[EXERCISE]: If a line of the material contains "that", copy it.
********************
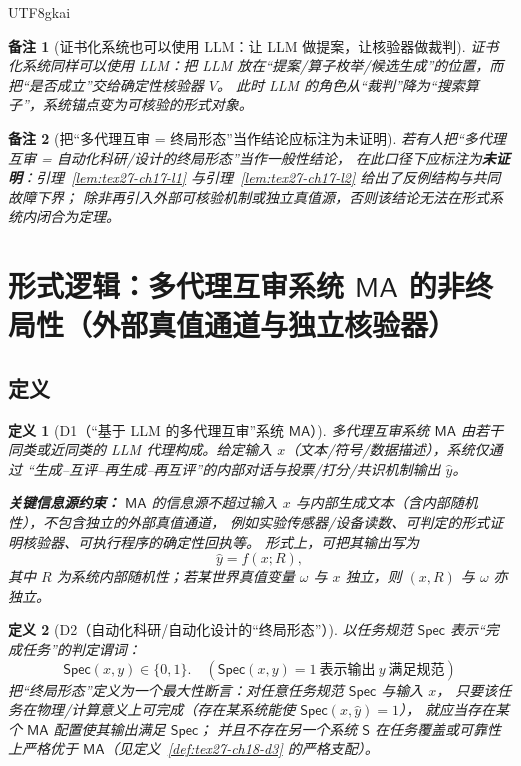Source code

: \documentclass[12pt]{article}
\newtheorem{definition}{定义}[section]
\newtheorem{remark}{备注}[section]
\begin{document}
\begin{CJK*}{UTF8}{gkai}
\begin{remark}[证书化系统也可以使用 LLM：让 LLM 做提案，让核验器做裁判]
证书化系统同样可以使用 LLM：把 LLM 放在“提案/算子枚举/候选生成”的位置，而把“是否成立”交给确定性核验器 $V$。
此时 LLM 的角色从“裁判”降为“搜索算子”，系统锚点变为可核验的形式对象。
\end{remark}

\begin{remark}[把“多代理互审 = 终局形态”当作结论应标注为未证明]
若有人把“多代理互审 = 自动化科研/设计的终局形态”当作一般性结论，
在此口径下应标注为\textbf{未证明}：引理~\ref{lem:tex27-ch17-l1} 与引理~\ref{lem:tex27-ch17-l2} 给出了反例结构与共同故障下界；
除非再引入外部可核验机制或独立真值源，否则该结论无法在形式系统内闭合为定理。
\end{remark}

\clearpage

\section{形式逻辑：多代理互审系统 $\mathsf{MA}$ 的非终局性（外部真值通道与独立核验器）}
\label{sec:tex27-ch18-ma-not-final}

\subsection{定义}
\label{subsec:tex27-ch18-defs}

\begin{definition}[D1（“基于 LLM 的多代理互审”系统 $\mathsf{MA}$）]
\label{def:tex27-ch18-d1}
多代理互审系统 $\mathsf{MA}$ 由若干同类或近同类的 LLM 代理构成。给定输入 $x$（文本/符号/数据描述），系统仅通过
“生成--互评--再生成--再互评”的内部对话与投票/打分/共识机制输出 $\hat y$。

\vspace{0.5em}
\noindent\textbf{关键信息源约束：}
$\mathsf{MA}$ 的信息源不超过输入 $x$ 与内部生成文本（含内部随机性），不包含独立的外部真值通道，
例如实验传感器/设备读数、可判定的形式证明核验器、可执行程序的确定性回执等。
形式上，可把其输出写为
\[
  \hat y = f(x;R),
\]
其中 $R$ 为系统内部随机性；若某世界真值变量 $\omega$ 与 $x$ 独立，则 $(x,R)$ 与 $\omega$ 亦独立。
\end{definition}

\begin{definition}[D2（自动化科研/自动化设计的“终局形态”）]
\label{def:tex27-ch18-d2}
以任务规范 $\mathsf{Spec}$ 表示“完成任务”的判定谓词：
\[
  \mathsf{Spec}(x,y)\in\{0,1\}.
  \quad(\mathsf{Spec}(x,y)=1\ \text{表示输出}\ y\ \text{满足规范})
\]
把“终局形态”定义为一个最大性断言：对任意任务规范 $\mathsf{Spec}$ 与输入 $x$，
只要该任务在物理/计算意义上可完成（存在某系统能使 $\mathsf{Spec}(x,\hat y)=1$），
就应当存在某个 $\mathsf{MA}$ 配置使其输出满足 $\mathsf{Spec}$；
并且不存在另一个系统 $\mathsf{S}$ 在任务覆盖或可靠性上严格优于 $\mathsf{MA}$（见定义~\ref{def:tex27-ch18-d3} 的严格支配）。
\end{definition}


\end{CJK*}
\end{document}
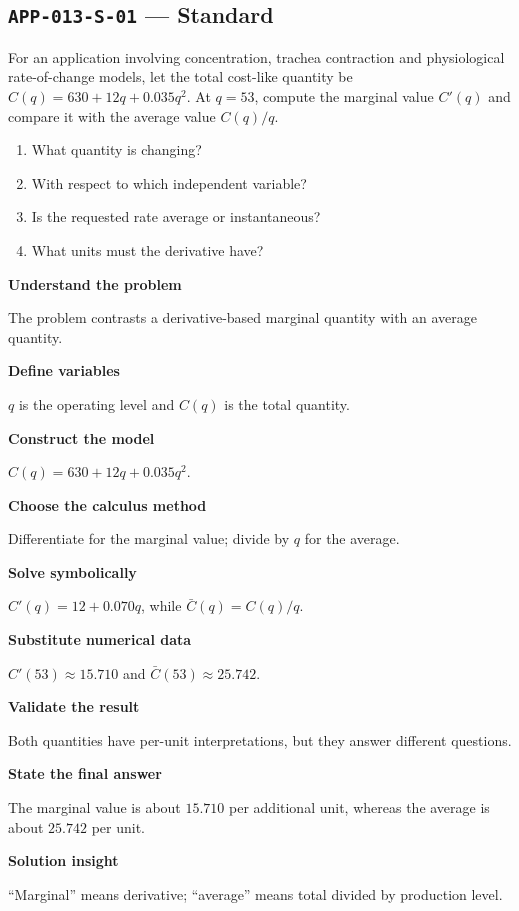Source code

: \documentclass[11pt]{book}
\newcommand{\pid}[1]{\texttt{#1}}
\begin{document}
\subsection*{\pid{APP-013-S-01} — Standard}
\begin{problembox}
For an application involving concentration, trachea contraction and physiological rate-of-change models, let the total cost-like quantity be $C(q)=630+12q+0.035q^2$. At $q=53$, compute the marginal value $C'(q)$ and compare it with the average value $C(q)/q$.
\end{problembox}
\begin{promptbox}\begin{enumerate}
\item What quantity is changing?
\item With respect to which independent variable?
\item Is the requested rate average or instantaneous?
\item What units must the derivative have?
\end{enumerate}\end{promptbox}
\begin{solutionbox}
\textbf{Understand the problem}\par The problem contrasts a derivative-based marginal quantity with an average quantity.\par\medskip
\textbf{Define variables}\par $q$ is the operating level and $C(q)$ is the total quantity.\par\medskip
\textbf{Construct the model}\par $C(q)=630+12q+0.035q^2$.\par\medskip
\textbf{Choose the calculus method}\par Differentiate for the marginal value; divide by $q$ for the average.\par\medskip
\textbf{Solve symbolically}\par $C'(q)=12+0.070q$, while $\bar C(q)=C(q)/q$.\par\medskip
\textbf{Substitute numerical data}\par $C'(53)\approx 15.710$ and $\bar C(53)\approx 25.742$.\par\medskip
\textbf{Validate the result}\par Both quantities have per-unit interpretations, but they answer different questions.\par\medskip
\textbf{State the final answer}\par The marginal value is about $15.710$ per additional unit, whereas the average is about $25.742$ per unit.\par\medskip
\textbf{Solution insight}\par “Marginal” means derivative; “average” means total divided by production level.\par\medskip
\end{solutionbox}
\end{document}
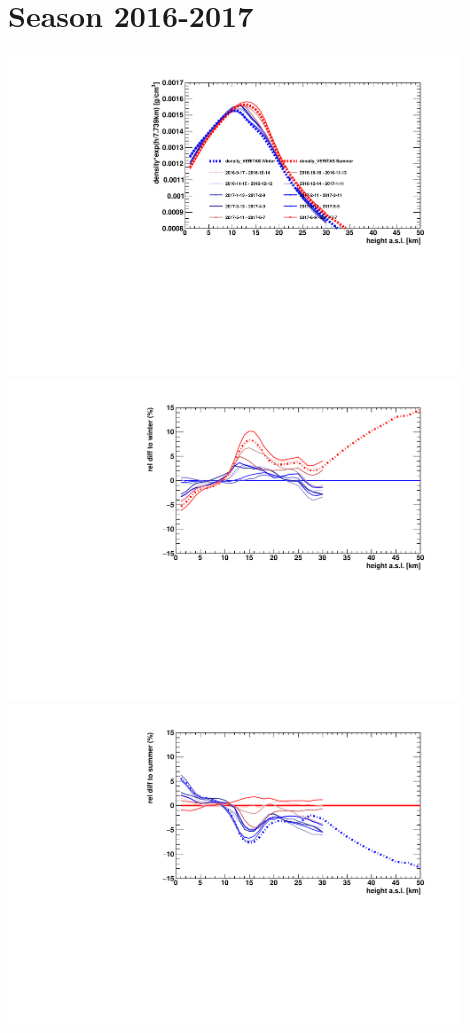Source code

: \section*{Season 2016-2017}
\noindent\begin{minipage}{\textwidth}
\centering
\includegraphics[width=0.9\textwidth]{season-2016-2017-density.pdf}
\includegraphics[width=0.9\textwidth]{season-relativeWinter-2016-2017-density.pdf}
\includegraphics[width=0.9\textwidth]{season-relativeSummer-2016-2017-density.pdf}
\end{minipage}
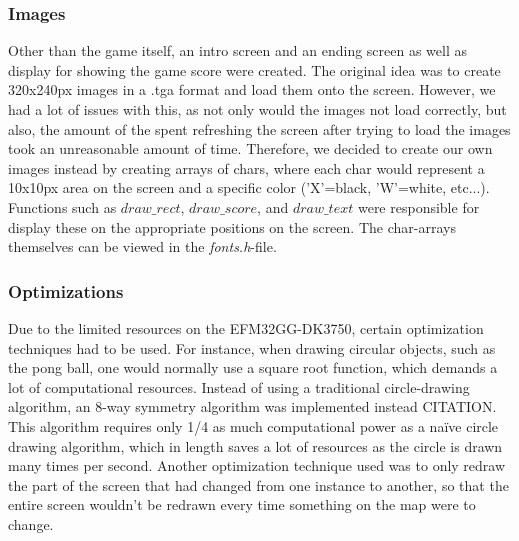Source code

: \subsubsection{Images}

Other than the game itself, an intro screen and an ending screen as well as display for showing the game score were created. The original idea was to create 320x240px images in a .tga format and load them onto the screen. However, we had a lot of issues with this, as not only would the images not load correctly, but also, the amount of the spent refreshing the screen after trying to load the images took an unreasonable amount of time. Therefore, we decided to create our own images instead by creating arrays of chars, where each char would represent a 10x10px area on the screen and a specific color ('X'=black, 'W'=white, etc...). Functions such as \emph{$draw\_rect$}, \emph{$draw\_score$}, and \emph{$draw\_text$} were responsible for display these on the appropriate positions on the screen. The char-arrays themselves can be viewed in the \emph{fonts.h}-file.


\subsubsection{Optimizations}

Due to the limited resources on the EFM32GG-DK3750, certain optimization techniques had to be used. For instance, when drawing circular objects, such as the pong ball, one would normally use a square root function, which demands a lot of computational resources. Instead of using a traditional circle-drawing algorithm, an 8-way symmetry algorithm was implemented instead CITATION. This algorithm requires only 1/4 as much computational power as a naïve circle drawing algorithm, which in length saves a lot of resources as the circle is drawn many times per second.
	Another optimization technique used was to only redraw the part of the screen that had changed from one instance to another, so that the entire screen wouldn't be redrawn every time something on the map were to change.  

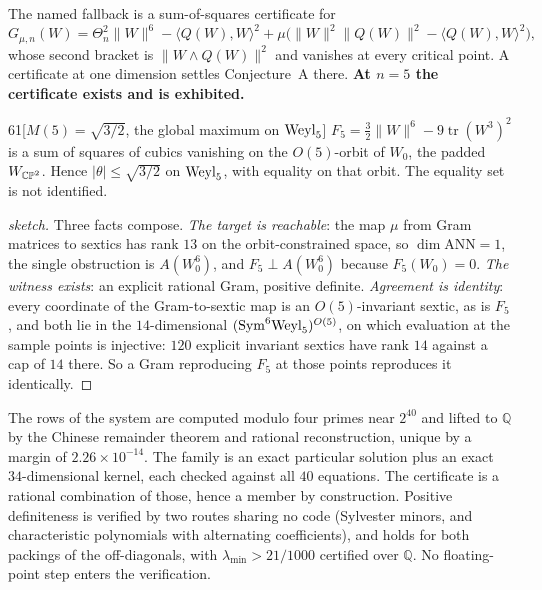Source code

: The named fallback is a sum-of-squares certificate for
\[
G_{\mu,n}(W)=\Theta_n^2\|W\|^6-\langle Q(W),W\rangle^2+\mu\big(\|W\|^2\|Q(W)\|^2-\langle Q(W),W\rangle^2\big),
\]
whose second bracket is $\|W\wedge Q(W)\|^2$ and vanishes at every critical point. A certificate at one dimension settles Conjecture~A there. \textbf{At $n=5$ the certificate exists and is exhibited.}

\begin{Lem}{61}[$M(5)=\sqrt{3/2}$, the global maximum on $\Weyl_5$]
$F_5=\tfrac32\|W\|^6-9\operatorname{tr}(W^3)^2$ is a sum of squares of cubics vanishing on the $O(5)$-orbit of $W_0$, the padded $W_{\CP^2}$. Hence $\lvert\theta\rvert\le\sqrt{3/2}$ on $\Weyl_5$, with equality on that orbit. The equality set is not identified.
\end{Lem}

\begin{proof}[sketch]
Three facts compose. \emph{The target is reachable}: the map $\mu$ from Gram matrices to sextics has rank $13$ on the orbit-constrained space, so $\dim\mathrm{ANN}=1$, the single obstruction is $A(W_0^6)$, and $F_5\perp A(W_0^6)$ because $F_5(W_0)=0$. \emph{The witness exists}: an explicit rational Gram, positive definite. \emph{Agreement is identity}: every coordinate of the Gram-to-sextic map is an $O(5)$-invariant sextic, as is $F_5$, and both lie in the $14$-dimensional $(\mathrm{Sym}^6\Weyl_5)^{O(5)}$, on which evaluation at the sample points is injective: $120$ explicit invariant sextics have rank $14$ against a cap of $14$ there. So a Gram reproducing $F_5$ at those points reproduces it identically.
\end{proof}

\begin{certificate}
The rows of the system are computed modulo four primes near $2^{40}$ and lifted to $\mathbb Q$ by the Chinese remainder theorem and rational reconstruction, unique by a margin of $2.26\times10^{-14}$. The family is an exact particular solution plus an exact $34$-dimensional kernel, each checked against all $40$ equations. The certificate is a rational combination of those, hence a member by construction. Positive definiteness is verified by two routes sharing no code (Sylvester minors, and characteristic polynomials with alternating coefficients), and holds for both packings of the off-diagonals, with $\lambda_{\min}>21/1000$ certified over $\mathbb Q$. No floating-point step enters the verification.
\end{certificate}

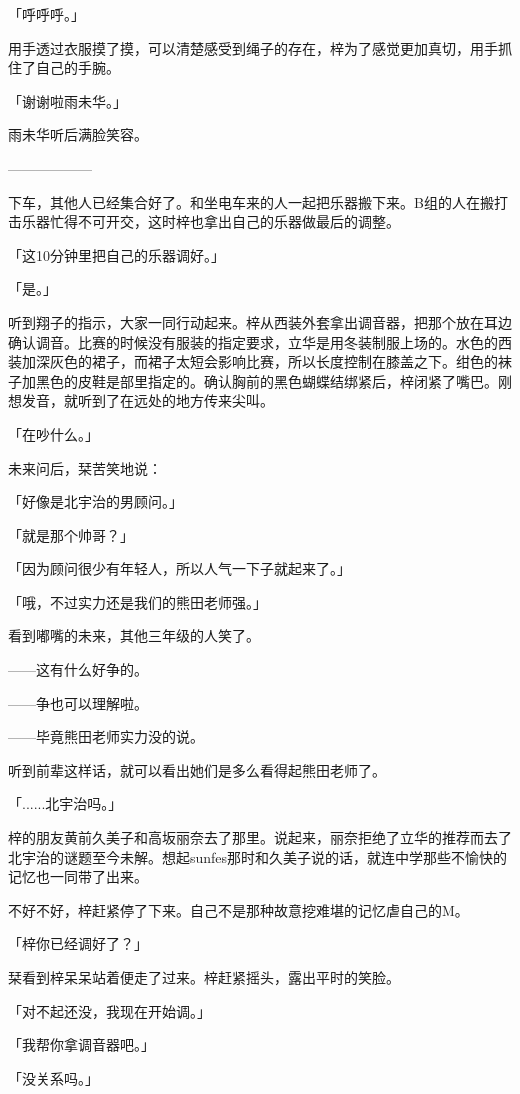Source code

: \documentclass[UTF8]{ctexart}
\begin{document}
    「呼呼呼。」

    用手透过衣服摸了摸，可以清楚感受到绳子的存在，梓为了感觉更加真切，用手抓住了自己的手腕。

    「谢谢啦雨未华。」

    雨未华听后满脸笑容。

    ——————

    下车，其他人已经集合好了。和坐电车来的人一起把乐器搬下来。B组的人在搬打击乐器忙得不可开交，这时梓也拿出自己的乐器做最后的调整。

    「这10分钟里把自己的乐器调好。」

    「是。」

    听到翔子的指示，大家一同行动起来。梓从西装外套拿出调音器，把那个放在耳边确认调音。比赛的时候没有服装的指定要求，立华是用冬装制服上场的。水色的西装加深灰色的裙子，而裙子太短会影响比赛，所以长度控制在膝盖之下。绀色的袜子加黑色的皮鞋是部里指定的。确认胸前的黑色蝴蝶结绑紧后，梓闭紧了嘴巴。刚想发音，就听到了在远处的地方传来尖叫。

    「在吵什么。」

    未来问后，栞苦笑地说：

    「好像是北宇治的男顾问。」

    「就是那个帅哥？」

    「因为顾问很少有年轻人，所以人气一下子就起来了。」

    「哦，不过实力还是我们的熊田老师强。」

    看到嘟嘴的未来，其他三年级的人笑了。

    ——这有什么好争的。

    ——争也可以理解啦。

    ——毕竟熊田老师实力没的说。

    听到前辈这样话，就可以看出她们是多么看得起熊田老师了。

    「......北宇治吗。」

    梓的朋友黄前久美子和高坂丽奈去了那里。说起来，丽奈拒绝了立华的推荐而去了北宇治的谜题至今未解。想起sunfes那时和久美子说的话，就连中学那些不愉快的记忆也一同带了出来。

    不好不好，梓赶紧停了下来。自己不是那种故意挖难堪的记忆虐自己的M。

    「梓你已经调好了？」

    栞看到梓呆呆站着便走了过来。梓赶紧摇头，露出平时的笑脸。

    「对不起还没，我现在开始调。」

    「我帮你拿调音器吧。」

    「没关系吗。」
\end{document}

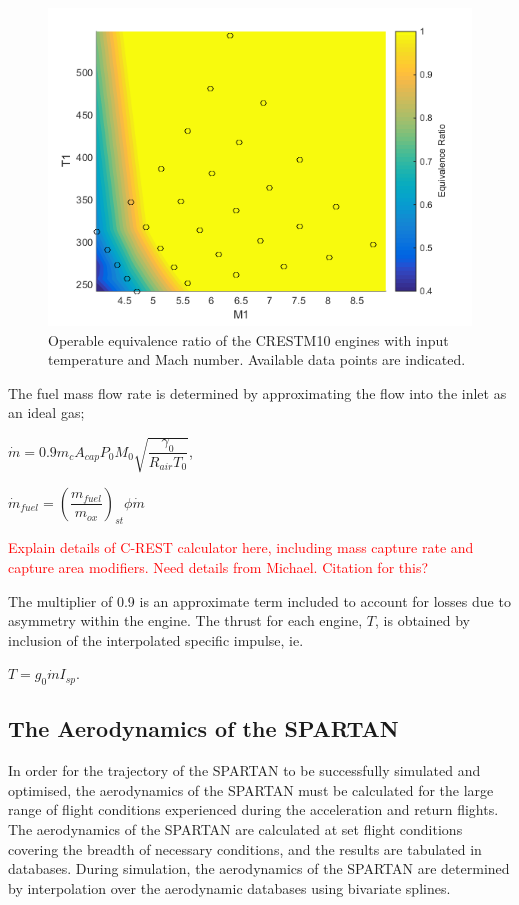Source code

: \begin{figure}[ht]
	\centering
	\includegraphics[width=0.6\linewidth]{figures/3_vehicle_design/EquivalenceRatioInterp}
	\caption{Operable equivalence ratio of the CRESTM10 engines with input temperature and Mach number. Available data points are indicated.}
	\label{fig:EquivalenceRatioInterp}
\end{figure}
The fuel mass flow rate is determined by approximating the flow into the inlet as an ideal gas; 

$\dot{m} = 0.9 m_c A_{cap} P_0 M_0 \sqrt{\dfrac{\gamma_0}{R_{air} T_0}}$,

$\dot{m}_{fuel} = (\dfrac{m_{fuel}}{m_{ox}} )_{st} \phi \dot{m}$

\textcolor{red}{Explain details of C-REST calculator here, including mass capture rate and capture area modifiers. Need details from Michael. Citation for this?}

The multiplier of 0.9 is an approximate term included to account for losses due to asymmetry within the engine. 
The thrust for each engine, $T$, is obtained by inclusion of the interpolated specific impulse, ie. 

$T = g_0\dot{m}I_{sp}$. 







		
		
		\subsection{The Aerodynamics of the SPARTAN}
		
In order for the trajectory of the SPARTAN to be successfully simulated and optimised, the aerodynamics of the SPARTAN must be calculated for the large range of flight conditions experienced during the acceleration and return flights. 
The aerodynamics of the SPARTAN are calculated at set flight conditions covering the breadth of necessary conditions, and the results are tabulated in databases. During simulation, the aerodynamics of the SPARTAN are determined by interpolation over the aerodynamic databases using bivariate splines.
********************
[ANSWER TO THIS EXERCISE]:
	Another optimization technique used was to only redraw the part of the screen that had changed from one instance to another, so that the entire screen wouldn't be redrawn every time something on the map were to change.  
$F_5=\tfrac32\|W\|^6-9\operatorname{tr}(W^3)^2$ is a sum of squares of cubics vanishing on the $O(5)$-orbit of $W_0$, the padded $W_{\CP^2}$. Hence $\lvert\theta\rvert\le\sqrt{3/2}$ on $\Weyl_5$, with equality on that orbit. The equality set is not identified.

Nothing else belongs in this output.